---- Information provided

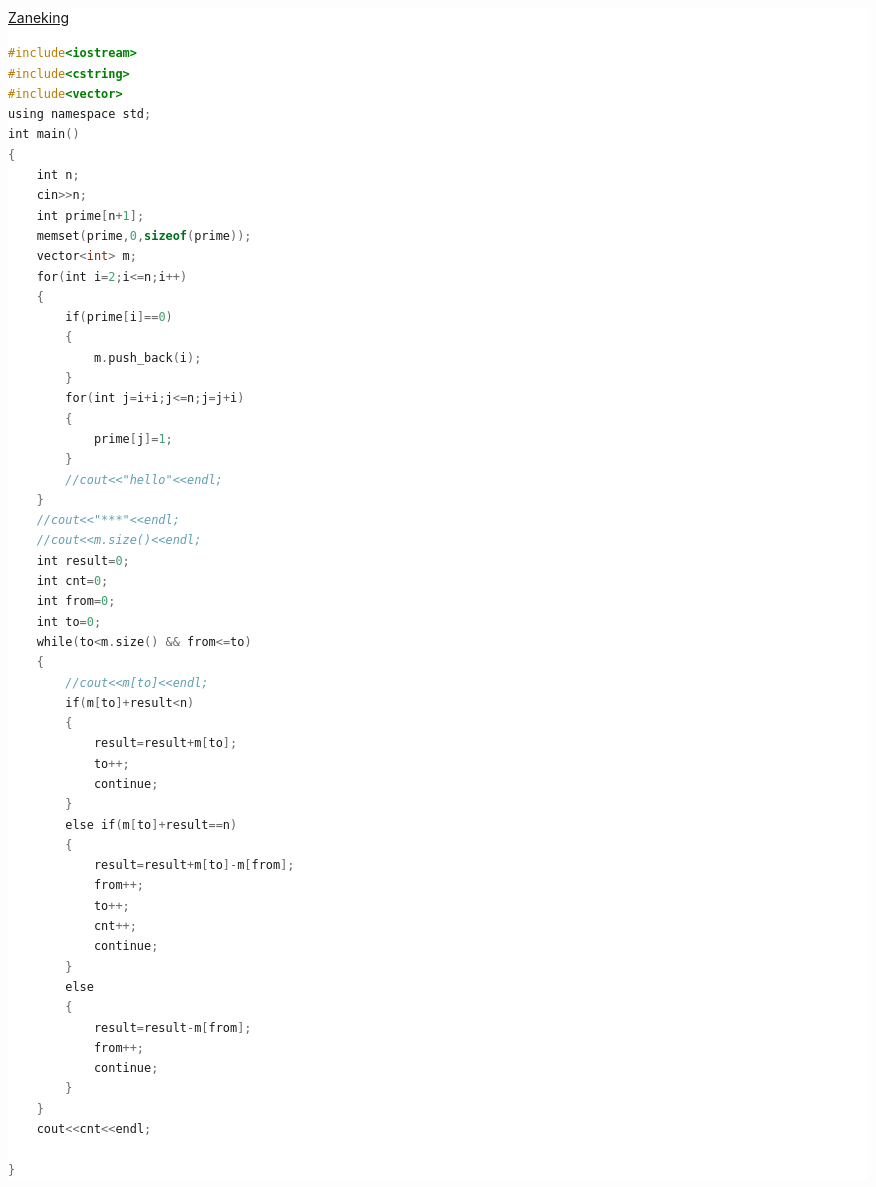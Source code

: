 [Zaneking](https://www.nowcoder.com/profile/544940433)

```cpp
#include<iostream>
#include<cstring>
#include<vector>
using namespace std;
int main()
{
    int n;
    cin>>n;
    int prime[n+1];
    memset(prime,0,sizeof(prime));
    vector<int> m;
    for(int i=2;i<=n;i++)
    {
        if(prime[i]==0)
        {
            m.push_back(i);
        }
        for(int j=i+i;j<=n;j=j+i)
        {
            prime[j]=1;
        }
        //cout<<"hello"<<endl;
    }
    //cout<<"***"<<endl;
    //cout<<m.size()<<endl;
    int result=0;
    int cnt=0;
    int from=0;
    int to=0;
    while(to<m.size() && from<=to)
    {
        //cout<<m[to]<<endl;
        if(m[to]+result<n)
        {
            result=result+m[to];
            to++;
            continue;
        }
        else if(m[to]+result==n)
        {
            result=result+m[to]-m[from];
            from++;
            to++;
            cnt++;
            continue;
        }
        else
        {
            result=result-m[from];
            from++;
            continue;
        }
    }
    cout<<cnt<<endl;

}
```
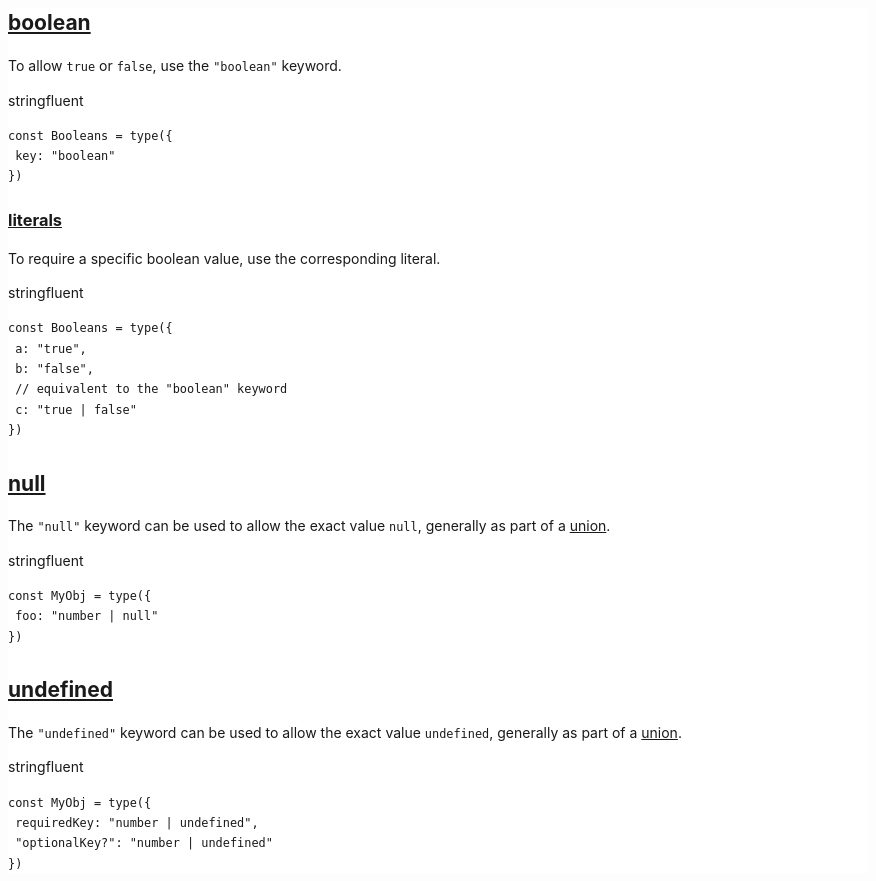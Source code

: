 ## [boolean](https://arktype.io/docs/primitives#boolean)

To allow `true` or `false`, use the `"boolean"` keyword.

stringfluent

```
const Booleans = type({
 key: "boolean"
})
```

### [literals](https://arktype.io/docs/primitives#boolean-literals)

To require a specific boolean value, use the corresponding literal.

stringfluent

```
const Booleans = type({
 a: "true",
 b: "false",
 // equivalent to the "boolean" keyword
 c: "true | false"
})
```

## [null](https://arktype.io/docs/primitives#null)

The `"null"` keyword can be used to allow the exact value `null`, generally as part of a
[union](https://arktype.io/docs/expressions#union).

stringfluent

```
const MyObj = type({
 foo: "number | null"
})
```

## [undefined](https://arktype.io/docs/primitives#undefined)

The `"undefined"` keyword can be used to allow the exact value `undefined`, generally as part of a
[union](https://arktype.io/docs/expressions#union).

stringfluent

```
const MyObj = type({
 requiredKey: "number | undefined",
 "optionalKey?": "number | undefined"
})
```

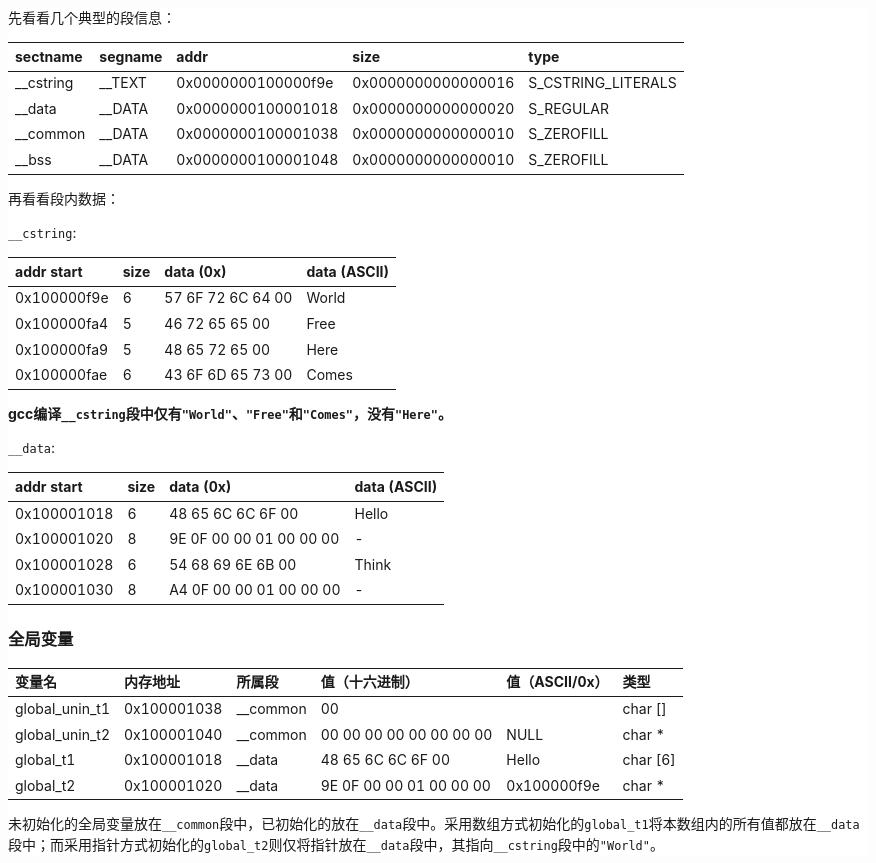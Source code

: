 先看看几个典型的段信息：

| sectname  | segname | addr               | size               | type               |
| :-------- | :------ | :----------------- | :----------------- | :----------------- |
| __cstring | __TEXT  | 0x0000000100000f9e | 0x0000000000000016 | S_CSTRING_LITERALS |
| __data    | __DATA  | 0x0000000100001018 | 0x0000000000000020 | S_REGULAR          |
| __common  | __DATA  | 0x0000000100001038 | 0x0000000000000010 | S_ZEROFILL         |
| __bss     | __DATA  | 0x0000000100001048 | 0x0000000000000010 | S_ZEROFILL         |

再看看段内数据：

`__cstring`:

| addr start  | size | data (0x)         | data (ASCII) |
| :---------- | :--- | :---------------- | :----------- |
| 0x100000f9e | 6    | 57 6F 72 6C 64 00 | World        |
| 0x100000fa4 | 5    | 46 72 65 65 00    | Free         |
| 0x100000fa9 | 5    | 48 65 72 65 00    | Here         |
| 0x100000fae | 6    | 43 6F 6D 65 73 00 | Comes        |

**gcc编译`__cstring`段中仅有`"World"`、`"Free"`和`"Comes"`，没有`"Here"`。**

`__data`:

| addr start  | size | data (0x)               | data (ASCII) |
| :---------- | :--- | :---------------------- | :----------- |
| 0x100001018 | 6    | 48 65 6C 6C 6F 00       | Hello        |
| 0x100001020 | 8    | 9E 0F 00 00 01 00 00 00 | -            |
| 0x100001028 | 6    | 54 68 69 6E 6B 00       | Think        |
| 0x100001030 | 8    | A4 0F 00 00 01 00 00 00 | -            |



### 全局变量

| 变量名         | 内存地址    | 所属段   | 值（十六进制）          | 值（ASCII/0x） | 类型     |
| :------------- | :---------- | :------- | :---------------------- | :------------- | :------- |
| global_unin_t1 | 0x100001038 | __common | 00                      |                | char []  |
| global_unin_t2 | 0x100001040 | __common | 00 00 00 00 00 00 00 00 | NULL           | char *   |
| global_t1      | 0x100001018 | __data   | 48 65 6C 6C 6F 00       | Hello          | char [6] |
| global_t2      | 0x100001020 | __data   | 9E 0F 00 00 01 00 00 00 | 0x100000f9e    | char *   |

未初始化的全局变量放在`__common`段中，已初始化的放在`__data`段中。采用数组方式初始化的`global_t1`将本数组内的所有值都放在`__data`段中；而采用指针方式初始化的`global_t2`则仅将指针放在`__data`段中，其指向`__cstring`段中的`"World"`。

--------

**Your objective**
Please copy, exactly as written, every line in the listing above from the line with "global_unin_t2 | 0x100001040" up to and including the line with "0x100001020 | __data".

**Solution**
| global_unin_t2 | 0x100001040 | __common | 00 00 00 00 00 00 00 00 | NULL           | char *   |
| global_t1      | 0x100001018 | __data   | 48 65 6C 6C 6F 00       | Hello          | char [6] |
| global_t2      | 0x100001020 | __data   | 9E 0F 00 00 01 00 00 00 | 0x100000f9e    | char *   |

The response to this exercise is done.